What is being asked
Search the records for the string "times" and return each line that has it.

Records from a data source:
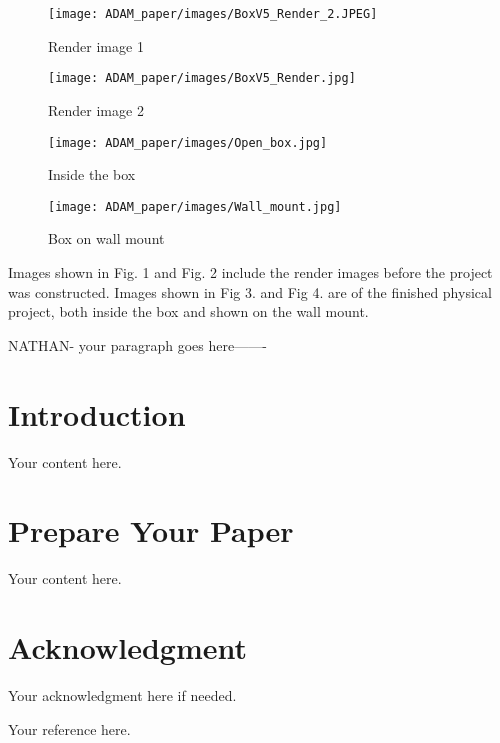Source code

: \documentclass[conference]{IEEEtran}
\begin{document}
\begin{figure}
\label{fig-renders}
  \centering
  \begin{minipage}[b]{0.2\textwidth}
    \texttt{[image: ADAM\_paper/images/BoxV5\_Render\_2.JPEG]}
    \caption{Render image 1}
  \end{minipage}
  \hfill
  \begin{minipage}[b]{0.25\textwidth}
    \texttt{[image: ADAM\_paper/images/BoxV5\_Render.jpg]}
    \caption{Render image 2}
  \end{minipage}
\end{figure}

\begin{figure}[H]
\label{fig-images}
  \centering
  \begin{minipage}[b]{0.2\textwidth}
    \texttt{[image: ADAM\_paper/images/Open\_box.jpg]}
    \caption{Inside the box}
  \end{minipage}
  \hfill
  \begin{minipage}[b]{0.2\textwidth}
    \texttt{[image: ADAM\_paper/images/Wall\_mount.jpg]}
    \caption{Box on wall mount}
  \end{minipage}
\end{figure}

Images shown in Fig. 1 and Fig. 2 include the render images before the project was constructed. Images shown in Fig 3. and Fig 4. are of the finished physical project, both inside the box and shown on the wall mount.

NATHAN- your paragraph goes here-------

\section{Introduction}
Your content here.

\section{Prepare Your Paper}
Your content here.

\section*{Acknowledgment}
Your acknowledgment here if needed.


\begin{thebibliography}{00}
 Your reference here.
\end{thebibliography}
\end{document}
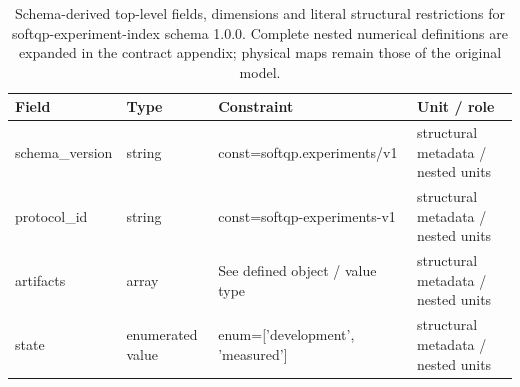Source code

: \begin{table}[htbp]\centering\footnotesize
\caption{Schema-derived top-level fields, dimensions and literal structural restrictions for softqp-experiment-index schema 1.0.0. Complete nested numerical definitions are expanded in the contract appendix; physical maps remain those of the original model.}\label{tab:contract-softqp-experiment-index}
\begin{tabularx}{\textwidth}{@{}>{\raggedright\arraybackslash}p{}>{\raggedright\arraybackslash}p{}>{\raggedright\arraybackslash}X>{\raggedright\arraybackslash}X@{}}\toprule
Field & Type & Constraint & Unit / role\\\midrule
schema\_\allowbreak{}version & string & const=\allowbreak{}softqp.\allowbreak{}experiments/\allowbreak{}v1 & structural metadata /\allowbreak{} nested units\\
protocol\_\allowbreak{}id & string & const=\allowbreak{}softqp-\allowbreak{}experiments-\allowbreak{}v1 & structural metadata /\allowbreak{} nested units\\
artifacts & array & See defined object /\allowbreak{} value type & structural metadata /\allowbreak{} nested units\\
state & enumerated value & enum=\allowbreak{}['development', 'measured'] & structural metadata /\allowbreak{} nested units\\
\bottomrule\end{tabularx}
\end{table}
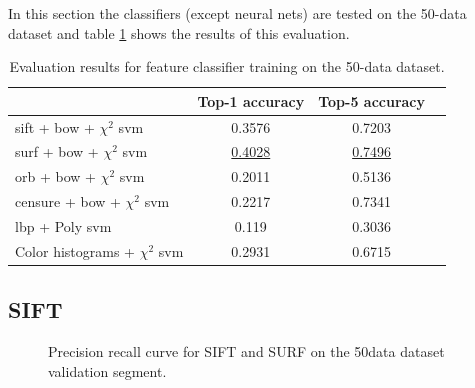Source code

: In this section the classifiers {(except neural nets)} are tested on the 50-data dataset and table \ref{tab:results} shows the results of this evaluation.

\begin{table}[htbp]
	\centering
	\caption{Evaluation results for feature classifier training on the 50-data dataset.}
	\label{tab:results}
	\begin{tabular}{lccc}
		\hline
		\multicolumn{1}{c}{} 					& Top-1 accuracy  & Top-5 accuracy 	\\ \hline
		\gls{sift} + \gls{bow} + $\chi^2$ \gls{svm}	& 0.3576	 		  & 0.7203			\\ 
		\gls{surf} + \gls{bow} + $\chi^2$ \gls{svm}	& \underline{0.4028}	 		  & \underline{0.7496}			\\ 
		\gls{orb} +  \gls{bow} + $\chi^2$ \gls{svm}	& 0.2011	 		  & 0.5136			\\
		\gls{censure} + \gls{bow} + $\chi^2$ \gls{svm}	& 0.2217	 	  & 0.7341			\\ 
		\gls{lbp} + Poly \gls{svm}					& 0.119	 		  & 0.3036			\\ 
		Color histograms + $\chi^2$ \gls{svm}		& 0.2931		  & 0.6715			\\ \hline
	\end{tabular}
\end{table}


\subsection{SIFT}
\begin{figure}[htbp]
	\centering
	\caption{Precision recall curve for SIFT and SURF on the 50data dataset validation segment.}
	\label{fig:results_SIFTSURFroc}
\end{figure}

---

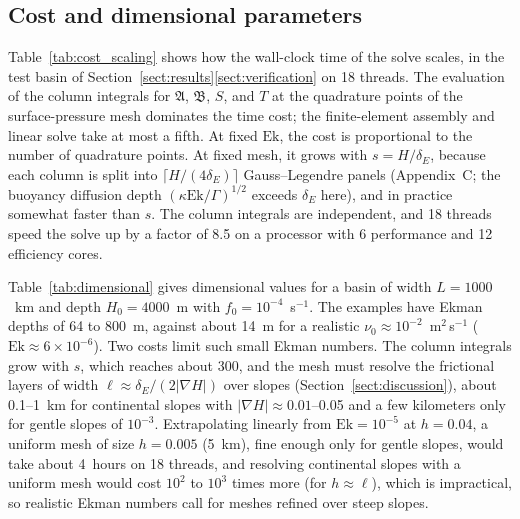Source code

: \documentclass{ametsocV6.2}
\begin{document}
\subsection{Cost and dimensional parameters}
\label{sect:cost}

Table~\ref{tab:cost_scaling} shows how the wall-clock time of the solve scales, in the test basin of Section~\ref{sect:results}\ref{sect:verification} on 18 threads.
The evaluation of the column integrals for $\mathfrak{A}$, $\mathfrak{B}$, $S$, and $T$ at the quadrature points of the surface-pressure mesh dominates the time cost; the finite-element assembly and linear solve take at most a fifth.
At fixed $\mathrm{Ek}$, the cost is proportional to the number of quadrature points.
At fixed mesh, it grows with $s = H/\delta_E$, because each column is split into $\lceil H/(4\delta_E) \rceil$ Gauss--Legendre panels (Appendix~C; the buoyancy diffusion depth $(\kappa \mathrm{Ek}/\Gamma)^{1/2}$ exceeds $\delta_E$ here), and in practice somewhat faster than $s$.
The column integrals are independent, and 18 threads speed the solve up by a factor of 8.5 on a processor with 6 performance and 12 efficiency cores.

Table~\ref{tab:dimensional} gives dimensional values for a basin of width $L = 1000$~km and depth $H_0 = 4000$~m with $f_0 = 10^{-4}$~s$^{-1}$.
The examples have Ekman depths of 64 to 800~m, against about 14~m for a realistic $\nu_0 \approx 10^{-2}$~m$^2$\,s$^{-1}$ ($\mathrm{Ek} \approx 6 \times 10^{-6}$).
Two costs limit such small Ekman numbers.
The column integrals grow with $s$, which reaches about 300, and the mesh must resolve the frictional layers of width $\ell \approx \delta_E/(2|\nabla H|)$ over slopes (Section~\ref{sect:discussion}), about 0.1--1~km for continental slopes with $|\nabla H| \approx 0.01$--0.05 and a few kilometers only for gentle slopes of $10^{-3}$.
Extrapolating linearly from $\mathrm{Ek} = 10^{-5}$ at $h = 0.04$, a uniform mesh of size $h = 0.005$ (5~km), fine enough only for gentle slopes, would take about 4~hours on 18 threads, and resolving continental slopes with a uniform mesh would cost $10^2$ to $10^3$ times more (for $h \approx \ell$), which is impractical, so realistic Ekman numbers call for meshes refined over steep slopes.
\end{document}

---

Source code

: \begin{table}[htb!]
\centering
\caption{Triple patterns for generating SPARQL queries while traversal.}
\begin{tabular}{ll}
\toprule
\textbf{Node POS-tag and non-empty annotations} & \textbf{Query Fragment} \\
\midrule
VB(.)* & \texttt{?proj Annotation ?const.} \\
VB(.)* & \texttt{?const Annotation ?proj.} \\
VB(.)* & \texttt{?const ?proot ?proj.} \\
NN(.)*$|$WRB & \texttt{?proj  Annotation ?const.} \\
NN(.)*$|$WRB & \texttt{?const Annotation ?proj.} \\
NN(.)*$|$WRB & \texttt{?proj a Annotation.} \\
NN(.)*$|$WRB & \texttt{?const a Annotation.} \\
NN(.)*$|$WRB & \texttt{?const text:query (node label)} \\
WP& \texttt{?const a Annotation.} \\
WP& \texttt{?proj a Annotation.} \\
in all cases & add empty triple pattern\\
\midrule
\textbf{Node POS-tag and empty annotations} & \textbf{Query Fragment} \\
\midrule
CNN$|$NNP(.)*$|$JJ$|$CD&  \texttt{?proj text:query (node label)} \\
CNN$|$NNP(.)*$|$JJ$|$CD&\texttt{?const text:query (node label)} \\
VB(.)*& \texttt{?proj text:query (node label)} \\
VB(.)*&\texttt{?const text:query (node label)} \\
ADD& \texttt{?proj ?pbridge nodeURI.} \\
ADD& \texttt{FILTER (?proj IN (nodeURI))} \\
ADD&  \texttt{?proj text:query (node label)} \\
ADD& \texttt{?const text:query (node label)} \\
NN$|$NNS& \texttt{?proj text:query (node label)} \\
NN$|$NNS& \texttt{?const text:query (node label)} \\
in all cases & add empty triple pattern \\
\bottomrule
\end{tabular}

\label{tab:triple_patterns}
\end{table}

Result
The examples have Ekman depths of 64 to 800~m, against about 14~m for a realistic $\nu_0 \approx 10^{-2}$~m$^2$\,s$^{-1}$ ($\mathrm{Ek} \approx 6 \times 10^{-6}$).
Extrapolating linearly from $\mathrm{Ek} = 10^{-5}$ at $h = 0.04$, a uniform mesh of size $h = 0.005$ (5~km), fine enough only for gentle slopes, would take about 4~hours on 18 threads, and resolving continental slopes with a uniform mesh would cost $10^2$ to $10^3$ times more (for $h \approx \ell$), which is impractical, so realistic Ekman numbers call for meshes refined over steep slopes.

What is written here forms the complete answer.